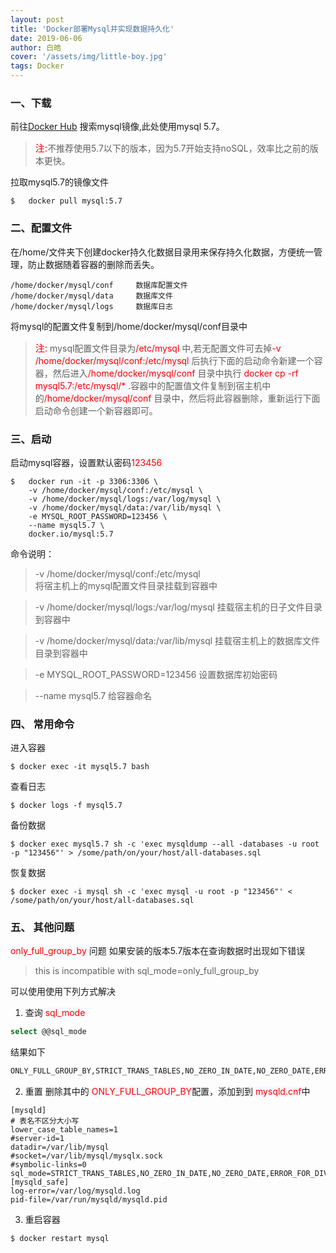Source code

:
 ```yaml
---
layout: post
title: 'Docker部署Mysql并实现数据持久化'
date: 2019-06-06
author: 白皓
cover: '/assets/img/little-boy.jpg'
tags: Docker
---
```

###  一、下载

前往[Docker Hub](https://hub.docker.com/_/mysql) 搜索mysql镜像,此处使用mysql 5.7。

>   <span style="color:red;font-size:15px">注:</span>不推荐使用5.7以下的版本，因为5.7开始支持noSQL，效率比之前的版本更快。


拉取mysql5.7的镜像文件
```docker
$   docker pull mysql:5.7
```

### 二、配置文件

在/home/文件夹下创建docker持久化数据目录用来保存持久化数据，方便统一管理，防止数据随着容器的删除而丢失。
```docker
/home/docker/mysql/conf     数据库配置文件
/home/docker/mysql/data     数据库文件
/home/docker/mysql/logs     数据库日志
```
将mysql的配置文件复制到/home/docker/mysql/conf目录中
>  <span style="color:red;font-size:15px">注:</span> mysql配置文件目录为<span style="color:red;background-color:GhostWhite">/etc/mysql</span> 中,若无配置文件可去掉<span style="color:red;background-color:GhostWhite">-v /home/docker/mysql/conf:/etc/mysql </span> 后执行下面的启动命令新建一个容器，然后进入<span style="color:red;background-color:GhostWhite">/home/docker/mysql/conf</span> 目录中执行<span style="color:red;background-color:GhostWhite"> docker cp -rf mysql5.7:/etc/mysql/* .</span>容器中的配置值文件复制到宿主机中的<span style="color:red;background-color:GhostWhite">/home/docker/mysql/conf</span> 目录中，然后将此容器删除，重新运行下面启动命令创建一个新容器即可。

### 三、启动

启动mysql容器，设置默认密码<span style="color:red;background-color:GhostWhite">123456</span> 
```docker
$   docker run -it -p 3306:3306 \               
    -v /home/docker/mysql/conf:/etc/mysql \
    -v /home/docker/mysql/logs:/var/log/mysql \
    -v /home/docker/mysql/data:/var/lib/mysql \
    -e MYSQL_ROOT_PASSWORD=123456 \
    --name mysql5.7 \
    docker.io/mysql:5.7
```

命令说明：
>   -v /home/docker/mysql/conf:/etc/mysql      
>   将宿主机上的mysql配置文件目录挂载到容器中

>   -v /home/docker/mysql/logs:/var/log/mysql 
>      挂载宿主机的日子文件目录到容器中

>    -v /home/docker/mysql/data:/var/lib/mysql 
         挂载宿主机上的数据库文件目录到容器中

>    -e MYSQL_ROOT_PASSWORD=123456 
            设置数据库初始密码

>    --name mysql5.7 
          给容器命名

### 四、 常用命令
进入容器
```docker
$ docker exec -it mysql5.7 bash
```

查看日志
```docker
$ docker logs -f mysql5.7
```

备份数据
```docker
$ docker exec mysql5.7 sh -c 'exec mysqldump --all -databases -u root -p "123456"' > /some/path/on/your/host/all-databases.sql
```

恢复数据
```docker
$ docker exec -i mysql sh -c 'exec mysql -u root -p "123456"' < /some/path/on/your/host/all-databases.sql
```

### 五、 其他问题

<span style="color:red;background-color:GhostWhite">only_full_group_by</span>  问题
如果安装的版本5.7版本在查询数据时出现如下错误

>   this is incompatible with sql_mode=only_full_group_by

可以使用使用下列方式解决

1. 查询 <span style="color:red;background-color:GhostWhite">sql_mode</span>
```sql
select @@sql_mode
```
结果如下
```sql
ONLY_FULL_GROUP_BY,STRICT_TRANS_TABLES,NO_ZERO_IN_DATE,NO_ZERO_DATE,ERROR_FOR_DIVISION_BY_ZERO,NO_AUTO_CREATE_USER,NO_ENGINE_SUBSTITUTION
```

2. 重置
删除其中的 <span style="color:red;background-color:GhostWhite">ONLY_FULL_GROUP_BY</span>配置，添加到到 <span style="color:red;background-color:GhostWhite">mysqld.cnf</span>中
```docker
[mysqld]
# 表名不区分大小写
lower_case_table_names=1 
#server-id=1
datadir=/var/lib/mysql
#socket=/var/lib/mysql/mysqlx.sock
#symbolic-links=0
sql_mode=STRICT_TRANS_TABLES,NO_ZERO_IN_DATE,NO_ZERO_DATE,ERROR_FOR_DIVISION_BY_ZERO,NO_AUTO_CREATE_USER,NO_ENGINE_SUBSTITUTION
[mysqld_safe]
log-error=/var/log/mysqld.log
pid-file=/var/run/mysqld/mysqld.pid
```

3. 重启容器
```docker
$ docker restart mysql
```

◆ WHAT TO PRODUCE ◆
Work through the entries above line by line, counting each one that includes the word "path", and give the final number only.

◆ SOLUTION ◆
2